#### Work request
Wherever the word "that" occurs in the lines below, copy the whole line.

START Provided records

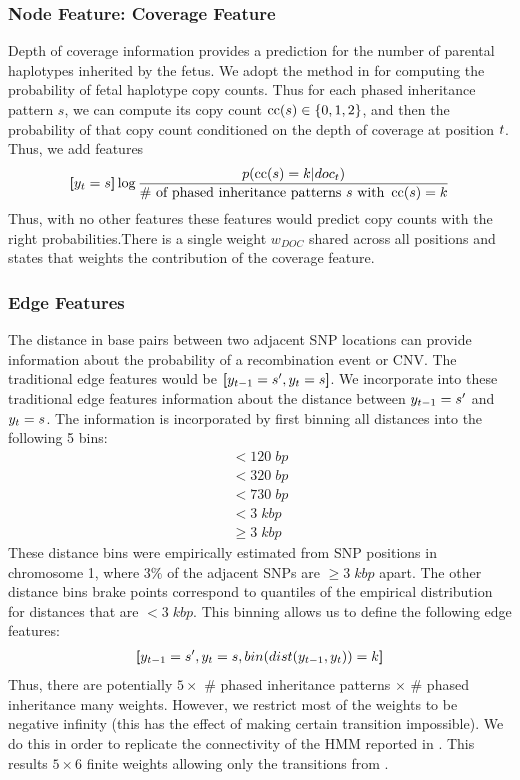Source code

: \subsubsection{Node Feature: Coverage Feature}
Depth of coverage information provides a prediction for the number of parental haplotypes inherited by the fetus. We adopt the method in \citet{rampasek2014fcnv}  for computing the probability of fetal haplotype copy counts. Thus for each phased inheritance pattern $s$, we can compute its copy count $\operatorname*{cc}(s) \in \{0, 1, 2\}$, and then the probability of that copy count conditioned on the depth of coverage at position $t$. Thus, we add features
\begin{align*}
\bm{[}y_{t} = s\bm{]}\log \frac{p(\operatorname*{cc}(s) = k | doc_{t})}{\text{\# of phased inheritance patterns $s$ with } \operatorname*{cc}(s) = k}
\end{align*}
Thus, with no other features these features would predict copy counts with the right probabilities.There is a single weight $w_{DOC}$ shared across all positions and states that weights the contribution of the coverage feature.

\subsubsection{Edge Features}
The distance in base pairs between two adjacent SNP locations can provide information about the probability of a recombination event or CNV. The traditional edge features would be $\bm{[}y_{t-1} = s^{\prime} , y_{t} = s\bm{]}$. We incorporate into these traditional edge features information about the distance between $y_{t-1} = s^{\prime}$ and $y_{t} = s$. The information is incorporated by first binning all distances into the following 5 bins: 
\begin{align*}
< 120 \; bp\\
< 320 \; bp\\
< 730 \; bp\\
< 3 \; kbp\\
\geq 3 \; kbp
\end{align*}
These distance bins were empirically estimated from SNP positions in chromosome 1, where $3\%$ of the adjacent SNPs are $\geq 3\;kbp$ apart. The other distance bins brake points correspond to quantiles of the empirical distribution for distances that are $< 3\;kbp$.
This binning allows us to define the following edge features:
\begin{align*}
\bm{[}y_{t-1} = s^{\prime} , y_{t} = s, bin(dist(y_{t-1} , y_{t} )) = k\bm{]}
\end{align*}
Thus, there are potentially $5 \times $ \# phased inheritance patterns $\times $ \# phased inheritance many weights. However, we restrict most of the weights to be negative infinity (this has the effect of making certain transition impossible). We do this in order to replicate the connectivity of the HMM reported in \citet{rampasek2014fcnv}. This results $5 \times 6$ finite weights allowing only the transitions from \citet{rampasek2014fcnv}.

END Provided records

#### Solution for this exercise
Depth of coverage information provides a prediction for the number of parental haplotypes inherited by the fetus. We adopt the method in \citet{rampasek2014fcnv}  for computing the probability of fetal haplotype copy counts. Thus for each phased inheritance pattern $s$, we can compute its copy count $\operatorname*{cc}(s) \in \{0, 1, 2\}$, and then the probability of that copy count conditioned on the depth of coverage at position $t$. Thus, we add features
Thus, with no other features these features would predict copy counts with the right probabilities.There is a single weight $w_{DOC}$ shared across all positions and states that weights the contribution of the coverage feature.
These distance bins were empirically estimated from SNP positions in chromosome 1, where $3\%$ of the adjacent SNPs are $\geq 3\;kbp$ apart. The other distance bins brake points correspond to quantiles of the empirical distribution for distances that are $< 3\;kbp$.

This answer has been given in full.